La ironía de La Guajira
Es inconcebible que sigan muriendo niños por desnutrición en una región que le produce a Colombia tanta riqueza. Un drama que requiere una intervención más eficiente, más allá de que sean 5.000 o 294 las víctimas.
El presidente Juan Manuel Santos aseguró ayer que en La Guajira no han muerto 5.000 niños por desnutrición –como han afirmado líderes locales y algunos medios–, sino 294.
Al oficializar la entrega de 100 nuevos pozos de agua y un centro nutricional que se propone beneficiar a 7.000 menores de la etnia wayuu, Santos dijo que las cuentas no les dan a los entes oficiales. De haber un subregistro –agregó, citando al Dane– la cifra podría subir a 452 niños en ocho años.

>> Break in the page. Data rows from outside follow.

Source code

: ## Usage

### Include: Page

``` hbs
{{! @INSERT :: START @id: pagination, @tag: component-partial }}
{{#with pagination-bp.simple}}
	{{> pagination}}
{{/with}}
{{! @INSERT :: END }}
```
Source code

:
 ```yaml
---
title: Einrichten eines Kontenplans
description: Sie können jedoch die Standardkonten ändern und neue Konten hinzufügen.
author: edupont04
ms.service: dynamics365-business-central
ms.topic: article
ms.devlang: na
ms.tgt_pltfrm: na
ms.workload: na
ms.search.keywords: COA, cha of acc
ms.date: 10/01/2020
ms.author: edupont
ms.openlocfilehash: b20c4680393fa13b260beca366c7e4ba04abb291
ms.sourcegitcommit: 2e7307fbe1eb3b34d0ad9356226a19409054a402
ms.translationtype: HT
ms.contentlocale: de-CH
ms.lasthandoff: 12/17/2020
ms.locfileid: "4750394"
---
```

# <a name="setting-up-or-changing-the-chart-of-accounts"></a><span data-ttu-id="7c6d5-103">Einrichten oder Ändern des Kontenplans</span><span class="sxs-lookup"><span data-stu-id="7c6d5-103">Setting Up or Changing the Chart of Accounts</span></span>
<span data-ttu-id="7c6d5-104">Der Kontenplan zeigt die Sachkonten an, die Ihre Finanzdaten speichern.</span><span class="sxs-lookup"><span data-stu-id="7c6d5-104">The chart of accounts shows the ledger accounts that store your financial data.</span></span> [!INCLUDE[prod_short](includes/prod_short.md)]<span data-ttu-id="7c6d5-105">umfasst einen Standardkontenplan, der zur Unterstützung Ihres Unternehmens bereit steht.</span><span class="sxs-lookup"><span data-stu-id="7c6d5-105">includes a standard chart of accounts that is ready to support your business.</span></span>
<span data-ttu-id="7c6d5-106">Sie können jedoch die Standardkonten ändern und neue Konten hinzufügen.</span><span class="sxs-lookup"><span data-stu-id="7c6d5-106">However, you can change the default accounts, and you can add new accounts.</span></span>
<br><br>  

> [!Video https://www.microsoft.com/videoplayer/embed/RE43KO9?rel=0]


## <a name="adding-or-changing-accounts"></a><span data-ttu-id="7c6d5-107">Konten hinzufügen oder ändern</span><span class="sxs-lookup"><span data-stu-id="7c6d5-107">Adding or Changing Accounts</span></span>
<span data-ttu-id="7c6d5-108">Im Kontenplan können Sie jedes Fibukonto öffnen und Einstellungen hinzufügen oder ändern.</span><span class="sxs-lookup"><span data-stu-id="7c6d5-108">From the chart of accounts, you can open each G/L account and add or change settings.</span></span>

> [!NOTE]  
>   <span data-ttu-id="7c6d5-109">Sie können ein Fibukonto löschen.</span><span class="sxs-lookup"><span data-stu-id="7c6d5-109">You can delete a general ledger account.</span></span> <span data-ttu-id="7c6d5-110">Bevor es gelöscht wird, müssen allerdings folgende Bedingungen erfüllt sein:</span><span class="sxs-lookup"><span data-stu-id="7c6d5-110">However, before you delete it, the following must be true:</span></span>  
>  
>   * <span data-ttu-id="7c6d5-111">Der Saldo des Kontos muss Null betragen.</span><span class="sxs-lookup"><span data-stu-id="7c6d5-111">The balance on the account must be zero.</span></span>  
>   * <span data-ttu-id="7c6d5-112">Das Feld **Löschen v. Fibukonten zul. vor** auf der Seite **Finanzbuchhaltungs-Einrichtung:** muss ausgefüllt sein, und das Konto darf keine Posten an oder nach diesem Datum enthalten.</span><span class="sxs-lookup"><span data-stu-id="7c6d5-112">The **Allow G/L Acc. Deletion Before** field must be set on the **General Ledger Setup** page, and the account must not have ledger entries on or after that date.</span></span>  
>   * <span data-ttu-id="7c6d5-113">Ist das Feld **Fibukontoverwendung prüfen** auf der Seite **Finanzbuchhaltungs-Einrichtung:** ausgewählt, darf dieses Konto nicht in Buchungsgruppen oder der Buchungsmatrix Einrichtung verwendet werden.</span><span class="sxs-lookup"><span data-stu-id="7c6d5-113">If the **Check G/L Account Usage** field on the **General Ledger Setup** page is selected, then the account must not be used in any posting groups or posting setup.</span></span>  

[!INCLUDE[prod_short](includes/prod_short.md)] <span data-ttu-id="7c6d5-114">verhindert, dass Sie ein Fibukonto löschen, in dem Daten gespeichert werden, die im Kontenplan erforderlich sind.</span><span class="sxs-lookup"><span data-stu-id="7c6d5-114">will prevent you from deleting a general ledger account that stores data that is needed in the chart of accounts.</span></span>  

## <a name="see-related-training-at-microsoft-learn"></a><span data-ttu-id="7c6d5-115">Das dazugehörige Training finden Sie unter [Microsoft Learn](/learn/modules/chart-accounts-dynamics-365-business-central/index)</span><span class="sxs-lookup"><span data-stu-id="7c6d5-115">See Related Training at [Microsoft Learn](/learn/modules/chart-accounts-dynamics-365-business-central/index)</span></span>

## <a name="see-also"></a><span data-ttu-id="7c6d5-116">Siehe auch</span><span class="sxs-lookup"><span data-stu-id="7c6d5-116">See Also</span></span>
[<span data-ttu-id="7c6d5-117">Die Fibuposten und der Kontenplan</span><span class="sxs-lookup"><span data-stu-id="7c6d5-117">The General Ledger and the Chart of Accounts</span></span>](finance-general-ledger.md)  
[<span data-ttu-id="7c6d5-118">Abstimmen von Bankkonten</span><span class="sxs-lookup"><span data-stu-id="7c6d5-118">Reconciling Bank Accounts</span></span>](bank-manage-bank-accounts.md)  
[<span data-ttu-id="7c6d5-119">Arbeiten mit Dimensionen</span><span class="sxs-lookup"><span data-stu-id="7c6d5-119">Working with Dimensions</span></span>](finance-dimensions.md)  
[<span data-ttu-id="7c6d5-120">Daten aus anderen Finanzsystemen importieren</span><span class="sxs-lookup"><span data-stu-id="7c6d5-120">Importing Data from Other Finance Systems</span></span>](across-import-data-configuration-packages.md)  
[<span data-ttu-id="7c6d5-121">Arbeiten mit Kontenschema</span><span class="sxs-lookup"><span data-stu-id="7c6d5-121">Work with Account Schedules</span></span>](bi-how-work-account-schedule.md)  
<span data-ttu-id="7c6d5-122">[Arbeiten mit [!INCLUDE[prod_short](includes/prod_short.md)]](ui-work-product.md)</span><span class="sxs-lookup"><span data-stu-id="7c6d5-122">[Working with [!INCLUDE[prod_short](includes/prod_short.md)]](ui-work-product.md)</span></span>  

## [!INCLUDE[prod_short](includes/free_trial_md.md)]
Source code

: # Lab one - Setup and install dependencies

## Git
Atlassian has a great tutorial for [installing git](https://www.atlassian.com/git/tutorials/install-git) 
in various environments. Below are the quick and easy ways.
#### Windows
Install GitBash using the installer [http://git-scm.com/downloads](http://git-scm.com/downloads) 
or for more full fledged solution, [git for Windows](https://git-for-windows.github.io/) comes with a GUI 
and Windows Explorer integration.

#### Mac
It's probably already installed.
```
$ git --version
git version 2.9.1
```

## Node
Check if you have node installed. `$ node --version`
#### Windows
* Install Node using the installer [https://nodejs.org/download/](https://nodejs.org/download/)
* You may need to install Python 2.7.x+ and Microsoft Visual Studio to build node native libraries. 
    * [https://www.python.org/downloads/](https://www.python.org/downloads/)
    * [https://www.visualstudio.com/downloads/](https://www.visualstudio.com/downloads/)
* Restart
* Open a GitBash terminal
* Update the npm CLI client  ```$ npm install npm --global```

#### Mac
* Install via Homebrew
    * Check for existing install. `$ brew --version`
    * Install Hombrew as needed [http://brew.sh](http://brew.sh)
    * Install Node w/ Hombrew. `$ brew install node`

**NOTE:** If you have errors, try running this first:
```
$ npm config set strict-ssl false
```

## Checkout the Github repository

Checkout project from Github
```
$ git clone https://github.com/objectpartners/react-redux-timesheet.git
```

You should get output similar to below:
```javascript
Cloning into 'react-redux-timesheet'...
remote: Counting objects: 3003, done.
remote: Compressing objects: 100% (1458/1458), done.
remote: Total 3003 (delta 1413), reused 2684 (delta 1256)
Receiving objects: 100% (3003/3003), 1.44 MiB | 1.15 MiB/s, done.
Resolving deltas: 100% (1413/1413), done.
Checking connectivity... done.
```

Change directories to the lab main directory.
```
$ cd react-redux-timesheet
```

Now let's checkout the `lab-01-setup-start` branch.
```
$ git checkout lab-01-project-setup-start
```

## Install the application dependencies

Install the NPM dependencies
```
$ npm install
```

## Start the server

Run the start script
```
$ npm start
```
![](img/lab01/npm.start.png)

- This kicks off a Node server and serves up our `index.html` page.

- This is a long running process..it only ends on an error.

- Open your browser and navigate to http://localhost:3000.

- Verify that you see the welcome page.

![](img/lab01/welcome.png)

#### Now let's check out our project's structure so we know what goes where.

El debate aparentemente lo prendió el entonces director de Planeación de La Guajira, César Arismendy, quien el año pasado interpuso una tutela contra el Estado colombiano para exigir la protección de los derechos de los niños de La Guajira, particularmente de los asentamientos indígenas.
Según las estadísticas que presentó el exfuncionario, entre 2008 y 2013 murieron 4.171 niños menores de cinco años, 278 de ellos por desnutrición; 1.202, mientras estaban en el proceso de gestación, y 2.691 a causa de patologías que se habrían podido tratar si los sistemas de salud regionales actuaran a tiempo.
La discusión, sin embargo, no se puede centrar en un número.
Si bien hay que reconocer los esfuerzos que está emprendiendo el Gobierno Nacional para resolver los problemas estructurales de abastecimiento en la zona, insistir en la diferencia matemática se puede interpretar como una reducción del problema, porque –como el mismo Santos dijo después– así sea un solo niño el que muera por desnutrición, se trata de una vergüenza y una tragedia para un país y una región, cualquiera que sea. Con mayor razón si hablamos de un departamento que, como La Guajira, tiene muchas fuentes de recursos económicos y que recibe, al mismo tiempo, regalías por grupos multiétnicos, y la producción de gas, carbón y sal.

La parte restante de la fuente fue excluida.